= Basic direct access method =

Computer access method

Basic Direct Access Method, or BDAM is an access method for IBM's OS/360 and successors computer operating systems on System/360 and later mainframes. BDAM "consists of routines used in retrieving data from, and storing data onto, direct access devices." BDAM is available on OS/360, OS/VS2, MVS, z/OS, and related high-end operating systems.

==Description==
Basic, in IBM terminology, indicates a lower-level access method that deals with data sets in terms of physical blocks and does not provide either read-ahead, called anticipatory buffering, or synchronization — that is, the user program has to explicitly wait for completion of each input/output event.

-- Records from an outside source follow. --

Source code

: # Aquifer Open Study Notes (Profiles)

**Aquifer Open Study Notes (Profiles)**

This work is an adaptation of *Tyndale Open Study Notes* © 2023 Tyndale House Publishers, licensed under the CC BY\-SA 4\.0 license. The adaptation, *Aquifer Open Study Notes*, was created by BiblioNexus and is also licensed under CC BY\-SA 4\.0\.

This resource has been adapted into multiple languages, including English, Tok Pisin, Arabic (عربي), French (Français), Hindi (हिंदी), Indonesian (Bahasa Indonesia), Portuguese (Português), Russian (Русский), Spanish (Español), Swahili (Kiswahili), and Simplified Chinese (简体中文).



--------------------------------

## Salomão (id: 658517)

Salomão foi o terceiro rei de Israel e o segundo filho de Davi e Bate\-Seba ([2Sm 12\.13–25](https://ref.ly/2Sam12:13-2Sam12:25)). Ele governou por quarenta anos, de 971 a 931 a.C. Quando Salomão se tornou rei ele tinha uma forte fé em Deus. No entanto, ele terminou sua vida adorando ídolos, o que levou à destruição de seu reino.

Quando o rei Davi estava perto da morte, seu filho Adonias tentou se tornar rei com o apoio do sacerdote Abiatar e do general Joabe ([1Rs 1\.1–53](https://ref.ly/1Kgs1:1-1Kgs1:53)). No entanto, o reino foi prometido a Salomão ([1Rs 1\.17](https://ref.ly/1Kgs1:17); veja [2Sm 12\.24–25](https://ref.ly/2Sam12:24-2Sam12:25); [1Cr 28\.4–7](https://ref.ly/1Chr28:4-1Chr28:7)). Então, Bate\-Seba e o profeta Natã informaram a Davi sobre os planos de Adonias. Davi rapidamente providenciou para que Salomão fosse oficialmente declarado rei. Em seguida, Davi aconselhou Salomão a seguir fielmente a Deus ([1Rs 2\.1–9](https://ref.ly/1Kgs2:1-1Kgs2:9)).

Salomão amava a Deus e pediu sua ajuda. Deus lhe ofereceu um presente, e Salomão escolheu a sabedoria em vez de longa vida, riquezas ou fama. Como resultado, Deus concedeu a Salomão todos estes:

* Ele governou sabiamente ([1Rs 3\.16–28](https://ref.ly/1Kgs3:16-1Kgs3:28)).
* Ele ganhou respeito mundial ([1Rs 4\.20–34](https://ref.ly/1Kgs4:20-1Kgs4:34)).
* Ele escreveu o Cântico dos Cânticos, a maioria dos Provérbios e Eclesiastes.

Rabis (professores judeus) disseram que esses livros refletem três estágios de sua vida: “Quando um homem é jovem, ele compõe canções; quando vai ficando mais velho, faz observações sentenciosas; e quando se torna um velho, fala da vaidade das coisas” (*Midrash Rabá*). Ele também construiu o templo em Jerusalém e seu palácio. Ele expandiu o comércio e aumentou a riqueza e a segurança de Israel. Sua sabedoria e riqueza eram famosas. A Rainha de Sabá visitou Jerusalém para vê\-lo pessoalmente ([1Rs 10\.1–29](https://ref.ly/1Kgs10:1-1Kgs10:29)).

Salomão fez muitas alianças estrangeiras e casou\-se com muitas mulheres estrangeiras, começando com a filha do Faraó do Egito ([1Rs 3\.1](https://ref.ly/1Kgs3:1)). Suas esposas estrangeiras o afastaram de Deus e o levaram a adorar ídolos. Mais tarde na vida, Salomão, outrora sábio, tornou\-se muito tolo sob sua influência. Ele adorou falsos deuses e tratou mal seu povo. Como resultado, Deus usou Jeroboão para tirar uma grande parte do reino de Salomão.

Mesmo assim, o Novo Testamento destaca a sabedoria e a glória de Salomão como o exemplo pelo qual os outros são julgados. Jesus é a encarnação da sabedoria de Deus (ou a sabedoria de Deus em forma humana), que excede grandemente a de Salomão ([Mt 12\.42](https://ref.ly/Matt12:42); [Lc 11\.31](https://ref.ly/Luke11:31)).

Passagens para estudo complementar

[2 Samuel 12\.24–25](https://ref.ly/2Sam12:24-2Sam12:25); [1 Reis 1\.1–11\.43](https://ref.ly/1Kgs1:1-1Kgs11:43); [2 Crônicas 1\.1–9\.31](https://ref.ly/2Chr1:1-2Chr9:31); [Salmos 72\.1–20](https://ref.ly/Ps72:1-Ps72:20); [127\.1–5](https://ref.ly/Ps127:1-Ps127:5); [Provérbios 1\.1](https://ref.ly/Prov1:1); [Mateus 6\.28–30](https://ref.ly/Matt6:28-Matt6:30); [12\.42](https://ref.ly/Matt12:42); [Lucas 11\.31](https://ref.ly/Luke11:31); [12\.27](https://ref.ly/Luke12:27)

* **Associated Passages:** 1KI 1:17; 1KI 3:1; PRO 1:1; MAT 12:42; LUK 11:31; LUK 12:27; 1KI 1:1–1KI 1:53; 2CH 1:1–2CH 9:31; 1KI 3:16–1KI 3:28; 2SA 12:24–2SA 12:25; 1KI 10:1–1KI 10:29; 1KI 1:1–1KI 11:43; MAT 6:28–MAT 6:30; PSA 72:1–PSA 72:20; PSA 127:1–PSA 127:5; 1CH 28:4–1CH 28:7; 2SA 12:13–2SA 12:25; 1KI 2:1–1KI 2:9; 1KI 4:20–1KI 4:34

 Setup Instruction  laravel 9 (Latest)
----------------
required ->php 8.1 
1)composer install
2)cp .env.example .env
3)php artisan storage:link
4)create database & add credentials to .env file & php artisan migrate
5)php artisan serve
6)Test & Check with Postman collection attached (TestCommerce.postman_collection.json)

With BDAM, "the programmer can directly store and retrieve a block by specifying either
its actual device address, its relative position within a data set (relative block number), or the relative track within a data set at which the system is to begin a search.

BDAM provides no index or structure to the file except as programmed by the application. In many applications, a hashing or randomizing function may be used to assign the block address based on a key in the data. If physical keys are used, the key of the last record within the block must be written as the key for that block.

The BDAM application program interface can be compared with the interface offered by open, read, write and close calls (using file handles) in other operating systems such as Unix and Windows.

BDAM is still supported by IBM as of 2026. Because of its dependence on physical device geometry new IBM direct-access devices used with z/OS emulate IBM 3390 devices regardless of their real physical characteristics.

==Application program interface==
The programmer specifies DSORG=DA in the Data Control Block (DCB) to indicate use of BDAM. Space can be in up to 16 extents on each volume. The data set (equivalent to a "file") can reside in up to 255 extents across multiple volumes. If the application has a dependency on the space being on contiguous tracks, you can allocate space for the direct data set in contiguous tracks by coding SPACE=(,,CONTIG) on the DD statement.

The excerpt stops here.